Updated: Feb 13, 2018

(Submitted in 2016)

Major global events such as wars and economic crisis led to the creation of a New World Order regulated by global institutions. These institutions among which are the United Nations, the World Bank, the International Monetary Fund and the World Trade Organization were created for specific purposes and have done their best throughout time to achieve he gal of making the world a better and fairer place. However, the current state of the World shows that expectations hold at their creation do not meet the reality. The paper shows that despite their tremendous efforts, the World Bank, in charge of ending extreme poverty and boosting shared prosperity has not succeeded yet in defining and dealing with the poverty problem throughout its history.

The World Bank was established in 1944 to become “the channel for a long-term development finance” (Ravallion 1). Their main goal as expressed in their motto is to have “a world free of poverty” (Clemens and Kremer 1) by reducing it and also “promote shared prosperity” (The World Bank Group). The World Bank has five main institutions essential to its functioning which are The International Bank for Reconstruction (IBRD), The International Development Association (IDA), The International Finance Corporation (IFC), The Multilateral Investment Guarantee Agency (MIGA) and The International Centre for Settlement of Investment Disputes (ICSID) (The World Bank Group). Out of those five, only the International Bank for Reconstruction and Development and the International Development Association are useful in reaching their poverty alleviation goal.
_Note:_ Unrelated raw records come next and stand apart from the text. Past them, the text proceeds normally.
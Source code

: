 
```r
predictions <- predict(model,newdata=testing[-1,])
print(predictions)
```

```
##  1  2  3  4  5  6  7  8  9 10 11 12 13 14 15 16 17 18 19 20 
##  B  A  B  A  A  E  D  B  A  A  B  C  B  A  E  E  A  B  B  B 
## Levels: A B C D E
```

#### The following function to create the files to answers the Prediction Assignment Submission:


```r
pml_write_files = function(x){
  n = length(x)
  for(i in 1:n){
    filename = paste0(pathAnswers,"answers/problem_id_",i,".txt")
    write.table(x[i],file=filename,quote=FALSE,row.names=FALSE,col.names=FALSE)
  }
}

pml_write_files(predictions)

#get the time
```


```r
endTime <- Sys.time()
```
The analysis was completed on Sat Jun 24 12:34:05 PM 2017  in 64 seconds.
In fact, their usefulness is found in that the International Bank for Reconstruction and Development lends to governments of middle-income and creditworthy low-income countries, whereas The International Development Association provides interest-free loans and grants to governments of the poorest countries (The World Bank Group).
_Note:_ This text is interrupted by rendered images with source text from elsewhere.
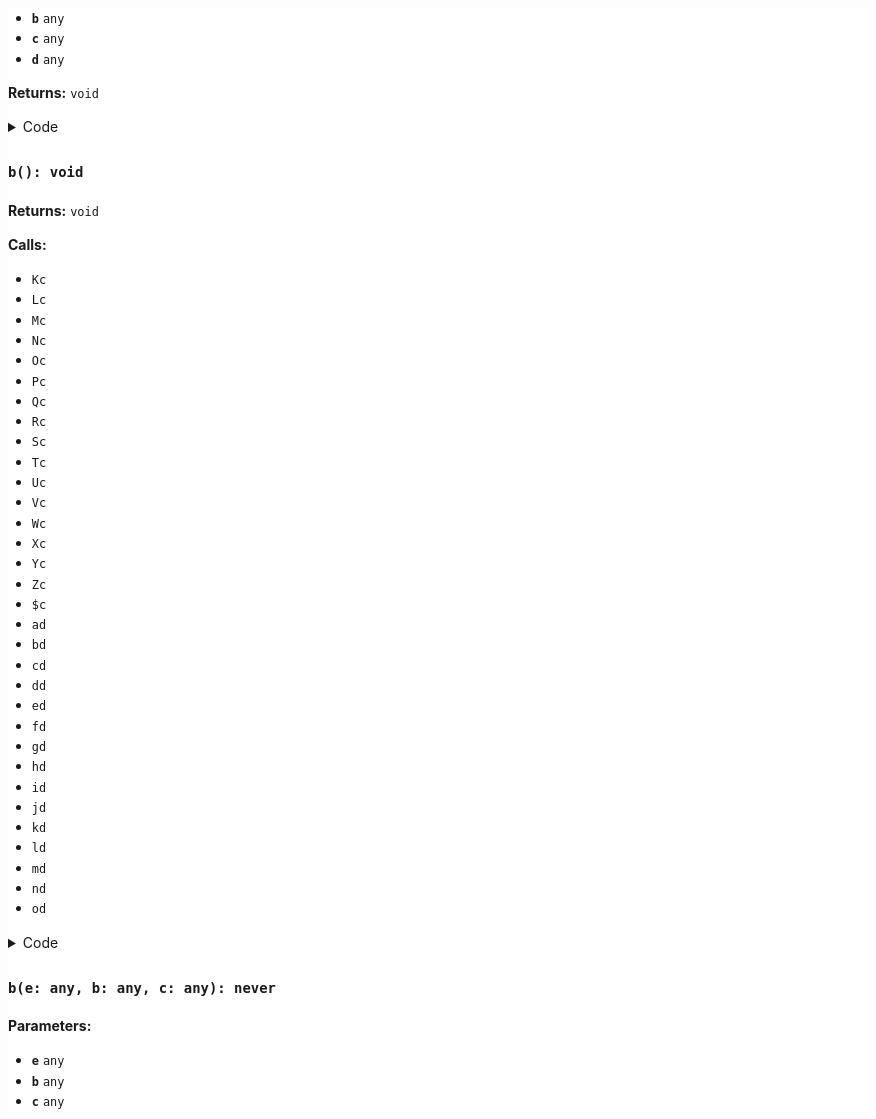 - **`b`** `any`
- **`c`** `any`
- **`d`** `any`

**Returns:** `void`

<details><summary>Code</summary></details>

### `b(): void`

**Returns:** `void`

**Calls:**

- `Kc`
- `Lc`
- `Mc`
- `Nc`
- `Oc`
- `Pc`
- `Qc`
- `Rc`
- `Sc`
- `Tc`
- `Uc`
- `Vc`
- `Wc`
- `Xc`
- `Yc`
- `Zc`
- `$c`
- `ad`
- `bd`
- `cd`
- `dd`
- `ed`
- `fd`
- `gd`
- `hd`
- `id`
- `jd`
- `kd`
- `ld`
- `md`
- `nd`
- `od`

<details><summary>Code</summary></details>

### `b(e: any, b: any, c: any): never`

**Parameters:**

- **`e`** `any`
- **`b`** `any`
- **`c`** `any`
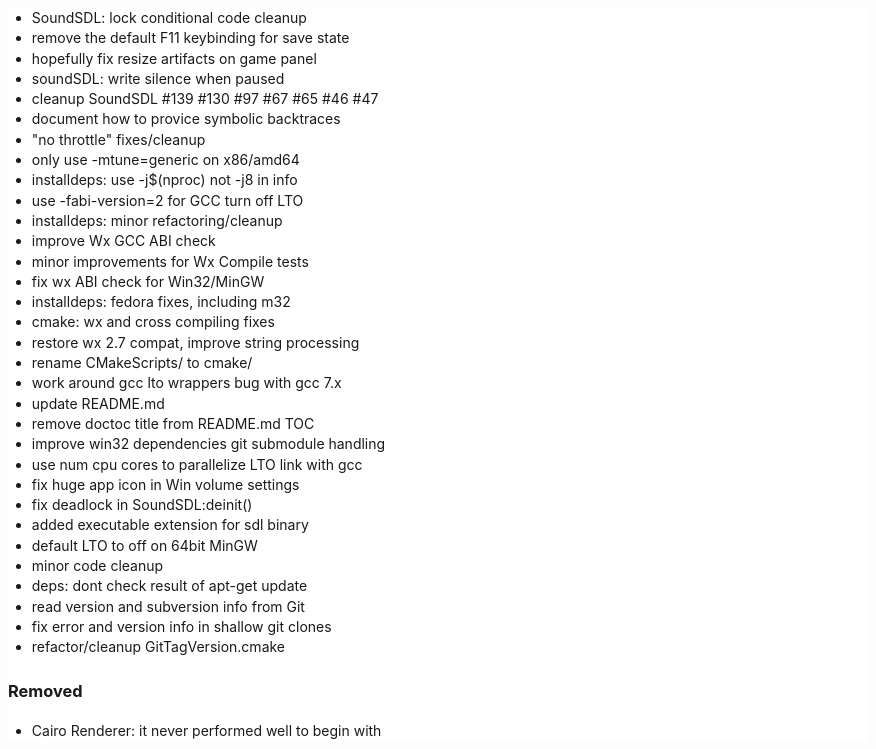 - SoundSDL: lock conditional code cleanup
- remove the default F11 keybinding for save state
- hopefully fix resize artifacts on game panel
- soundSDL: write silence when paused
- cleanup SoundSDL  #139 #130 #97 #67 #65 #46 #47
- document how to provice symbolic backtraces
- "no throttle" fixes/cleanup
- only use -mtune=generic on x86/amd64
- installdeps: use -j$(nproc) not -j8 in info
- use -fabi-version=2 for GCC turn off LTO
- installdeps: minor refactoring/cleanup
- improve Wx GCC ABI check
- minor improvements for Wx Compile tests
- fix wx ABI check for Win32/MinGW
- installdeps: fedora fixes, including m32
- cmake: wx and cross compiling fixes
- restore wx 2.7 compat, improve string processing
- rename CMakeScripts/ to cmake/
- work around gcc lto wrappers bug with gcc 7.x
- update README.md
- remove doctoc title from README.md TOC
- improve win32 dependencies git submodule handling
- use num cpu cores to parallelize LTO link with gcc
- fix huge app icon in Win volume settings
- fix deadlock in SoundSDL:deinit()
- added executable extension for sdl binary
- default LTO to off on 64bit MinGW
- minor code cleanup
- deps: dont check result of apt-get update 
- read version and subversion info from Git
- fix error and version info in shallow git clones
- refactor/cleanup GitTagVersion.cmake

### Removed
- Cairo Renderer: it never performed well to begin with



[2.0.1]: https://github.com/olivierlacan/keep-a-changelog/compare/throttle...v2.0.1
Alleviating poverty, although laudable is difficult for the World Bank since poverty is a complex phenomenon which definition varies depending on different factors. The World Bank defines poverty as “a pronounced deprivation in well-being” (Haughton and Khandkter 2) and measures poverty based on a one dollar a day standard considered as the poverty line (Reddy 108). However, this is not the only way to define poverty and this first obstacle somewhat limits the World Bank’s efforts. Nonetheless, the ways the World bank has tried to manage poverty over time were through Structural Adjustment Programs in the past, and currently through The Good Governance Agenda.


Structural Adjustment Programs are “economic policies for developing countries” (WHO). They are designed to “encourage the structural adjustment of an economy by removing excess government controls and promoting market competition” (WHO). Structural Adjustment Program’s policies include “privatization, managed balance of payments, reduction of government services, increase of free trade, business deregulation”, and promote a neo-liberalism ideology of the market where the state has a minimal role (WHO). Structural Adjustment Programs “support low-income countries through loans or low interest subsidies using an IMF financing mechanism” (WHO). If when launched, they seemed to be an efficient solution to alleviate poverty and share prosperity, the 1980’s proved all those whom believed in it wrong. As a matter of fact, the Structural Adjustment Programs collapsed in most of developing countries within which they were implemented. The main reason behind this was the fact that the World Bank only had one development program for multiple different countries without even considering their internal functioning. Consequently, this big mistake led to none of the adjustments programs proposed to function as the World bank forgot that “one size does not fit all” (Drake et al. 26)


Later on, in order to catch up with their previous failure, the World bank came up with the Good Governance Agenda and the Poverty Reduction Strategy paper as new attempts to deal with poverty. They defined Good governance as “the manner in which power is exercised in the management of a country’s economic and social resources for development” (Drake et al. 6). They included principles such as “accountability, participation and inclusiveness, respect for institutions and laws, effectiveness, transparency and efficiency” (Drake et al. 4), which they thought were essential to good governance. Surprisingly, unlike the previous approach, Good governance emphasized the role of the state as international institutions started to realize the central role of the State in managing and regulating the market (Drake et al. 2). Moreover, they also realized that poor governance was the reason why countries could not reach a certain level of development (Drake et al. 7), and wanted to optimize their ability to thereby requiring a properly functioning democratic system from each participating country. Along the Good governance agenda was the Poverty Reduction Strategy paper based on the idea that “leaders, administrators, and others from within a country should take the lead in the development process, so that the process is “owned” locally and not imposed from the outside “(WHO).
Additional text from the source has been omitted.